■ **Task prompt**
Repeat the listing that follows character for character, omitting images.

■ **Data for processing**
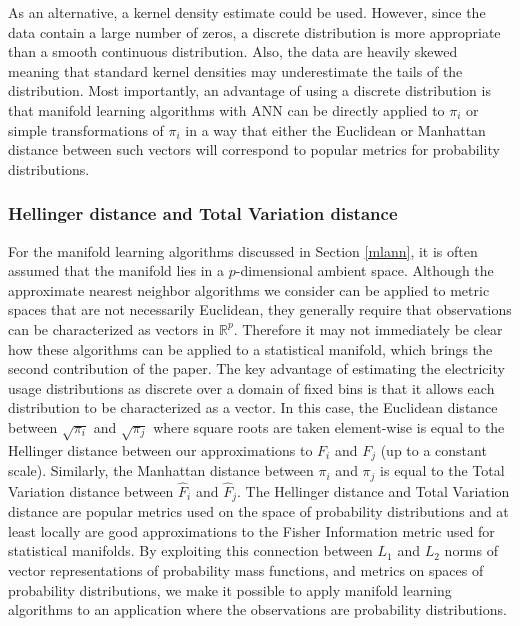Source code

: \documentclass[11pt,a4paper,]{article}
\begin{document}
As an alternative, a kernel density estimate could be used. However, since the data contain a large number of zeros, a discrete distribution is more appropriate than a smooth continuous distribution. Also, the data are heavily skewed meaning that standard kernel densities may underestimate the tails of the distribution. Most importantly, an advantage of using a discrete distribution is that manifold learning algorithms with ANN can be directly applied to \(\pi_i\) or simple transformations of \(\pi_i\) in a way that either the Euclidean or Manhattan distance between such vectors will correspond to popular metrics for probability distributions.

\hypertarget{hellinger-distance-and-total-variation-distance}{%
\subsubsection*{Hellinger distance and Total Variation distance}\label{hellinger-distance-and-total-variation-distance}}

For the manifold learning algorithms discussed in Section \ref{mlann}, it is often assumed that the manifold lies in a \(p\)-dimensional ambient space. Although the approximate nearest neighbor algorithms we consider can be applied to metric spaces that are not necessarily Euclidean, they generally require that observations can be characterized as vectors in \(\mathbb{R}^p\). Therefore it may not immediately be clear how these algorithms can be applied to a statistical manifold, which brings the second contribution of the paper. The key advantage of estimating the electricity usage distributions as discrete over a domain of fixed bins is that it allows each distribution to be characterized as a vector. In this case, the Euclidean distance between \(\sqrt{\pi_{i}}\) and \(\sqrt{\pi_{j}}\) where square roots are taken element-wise is equal to the Hellinger distance between our approximations to \(F_{i}\) and \(F_{j}\) (up to a constant scale). Similarly, the Manhattan distance between \(\pi_{i}\) and \(\pi_{j}\) is equal to the Total Variation distance between \(\hat{F}_{i}\) and \(\hat{F}_{j}\). The Hellinger distance and Total Variation distance are popular metrics used on the space of probability distributions \autocite{Hellinger_undated-rs,LeCam1973-da} and at least locally are good approximations to the Fisher Information metric used for statistical manifolds. By exploiting this connection between \(L_1\) and \(L_2\) norms of vector representations of probability mass functions, and metrics on spaces of probability distributions, we make it possible to apply manifold learning algorithms to an application where the observations are probability distributions.
\end{document}
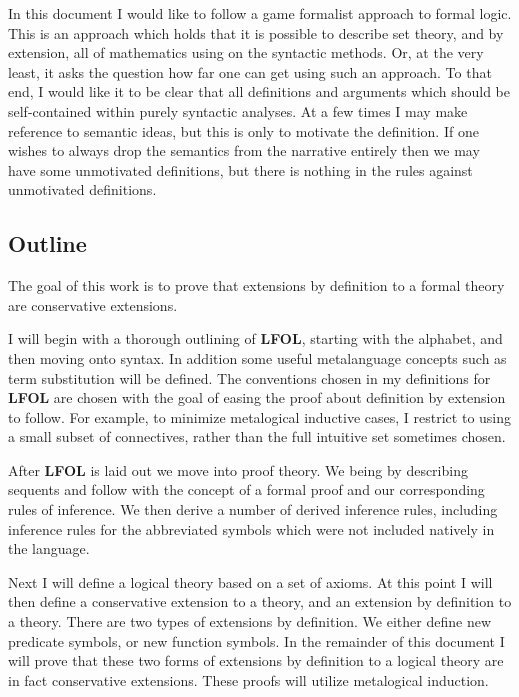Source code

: \documentclass[12pt]{article}
\begin{document}
In this document I would like to follow a game formalist approach to formal logic.
This is an approach which holds that it is possible to describe set theory, and by extension, all of mathematics using on the syntactic methods.
Or, at the very least, it asks the question how far one can get using such an approach.
To that end, I would like it to be clear that all definitions and arguments which should be self-contained within purely syntactic analyses.
At a few times I may make reference to semantic ideas, but this is only to motivate the definition.
If one wishes to always drop the semantics from the narrative entirely then we may have some unmotivated definitions, but there is nothing in the rules against unmotivated definitions.

\subsection{Outline}

The goal of this work is to prove that extensions by definition to a formal theory are conservative extensions.

I will begin with a thorough outlining of \textbf{LFOL}, starting with the alphabet, and then moving onto syntax.
In addition some useful metalanguage concepts such as term substitution will be defined.
The conventions chosen in my definitions for \textbf{LFOL} are chosen with the goal of easing the proof about definition by extension to follow.
For example, to minimize metalogical inductive cases, I restrict to using a small subset of connectives, rather than the full intuitive set sometimes chosen.

After \textbf{LFOL} is laid out we move into proof theory.
We being by describing sequents and follow with the concept of a formal proof and our corresponding rules of inference.
We then derive a number of derived inference rules, including inference rules for the abbreviated symbols which were not included natively in the language.

Next I will define a logical theory based on a set of axioms.
At this point I will then define a conservative extension to a theory, and an extension by definition to a theory.
There are two types of extensions by definition.
We either define new predicate symbols, or new function symbols.
In the remainder of this document I will prove that these two forms of extensions by definition to a logical theory are in fact conservative extensions.
These proofs will utilize metalogical induction.
\end{document}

■ **Final answer**
Source code

: \documentclass[11pt,a4paper,]{article}
\begin{document}
As an alternative, a kernel density estimate could be used. However, since the data contain a large number of zeros, a discrete distribution is more appropriate than a smooth continuous distribution. Also, the data are heavily skewed meaning that standard kernel densities may underestimate the tails of the distribution. Most importantly, an advantage of using a discrete distribution is that manifold learning algorithms with ANN can be directly applied to \(\pi_i\) or simple transformations of \(\pi_i\) in a way that either the Euclidean or Manhattan distance between such vectors will correspond to popular metrics for probability distributions.

\hypertarget{hellinger-distance-and-total-variation-distance}{%
\subsubsection*{Hellinger distance and Total Variation distance}\label{hellinger-distance-and-total-variation-distance}}

For the manifold learning algorithms discussed in Section \ref{mlann}, it is often assumed that the manifold lies in a \(p\)-dimensional ambient space. Although the approximate nearest neighbor algorithms we consider can be applied to metric spaces that are not necessarily Euclidean, they generally require that observations can be characterized as vectors in \(\mathbb{R}^p\). Therefore it may not immediately be clear how these algorithms can be applied to a statistical manifold, which brings the second contribution of the paper. The key advantage of estimating the electricity usage distributions as discrete over a domain of fixed bins is that it allows each distribution to be characterized as a vector. In this case, the Euclidean distance between \(\sqrt{\pi_{i}}\) and \(\sqrt{\pi_{j}}\) where square roots are taken element-wise is equal to the Hellinger distance between our approximations to \(F_{i}\) and \(F_{j}\) (up to a constant scale). Similarly, the Manhattan distance between \(\pi_{i}\) and \(\pi_{j}\) is equal to the Total Variation distance between \(\hat{F}_{i}\) and \(\hat{F}_{j}\). The Hellinger distance and Total Variation distance are popular metrics used on the space of probability distributions \autocite{Hellinger_undated-rs,LeCam1973-da} and at least locally are good approximations to the Fisher Information metric used for statistical manifolds. By exploiting this connection between \(L_1\) and \(L_2\) norms of vector representations of probability mass functions, and metrics on spaces of probability distributions, we make it possible to apply manifold learning algorithms to an application where the observations are probability distributions.
\end{document}
Source code

: \documentclass[12pt]{article}
\begin{document}
In this document I would like to follow a game formalist approach to formal logic.
This is an approach which holds that it is possible to describe set theory, and by extension, all of mathematics using on the syntactic methods.
Or, at the very least, it asks the question how far one can get using such an approach.
To that end, I would like it to be clear that all definitions and arguments which should be self-contained within purely syntactic analyses.
At a few times I may make reference to semantic ideas, but this is only to motivate the definition.
If one wishes to always drop the semantics from the narrative entirely then we may have some unmotivated definitions, but there is nothing in the rules against unmotivated definitions.

\subsection{Outline}

The goal of this work is to prove that extensions by definition to a formal theory are conservative extensions.

I will begin with a thorough outlining of \textbf{LFOL}, starting with the alphabet, and then moving onto syntax.
In addition some useful metalanguage concepts such as term substitution will be defined.
The conventions chosen in my definitions for \textbf{LFOL} are chosen with the goal of easing the proof about definition by extension to follow.
For example, to minimize metalogical inductive cases, I restrict to using a small subset of connectives, rather than the full intuitive set sometimes chosen.

After \textbf{LFOL} is laid out we move into proof theory.
We being by describing sequents and follow with the concept of a formal proof and our corresponding rules of inference.
We then derive a number of derived inference rules, including inference rules for the abbreviated symbols which were not included natively in the language.

Next I will define a logical theory based on a set of axioms.
At this point I will then define a conservative extension to a theory, and an extension by definition to a theory.
There are two types of extensions by definition.
We either define new predicate symbols, or new function symbols.
In the remainder of this document I will prove that these two forms of extensions by definition to a logical theory are in fact conservative extensions.
These proofs will utilize metalogical induction.
\end{document}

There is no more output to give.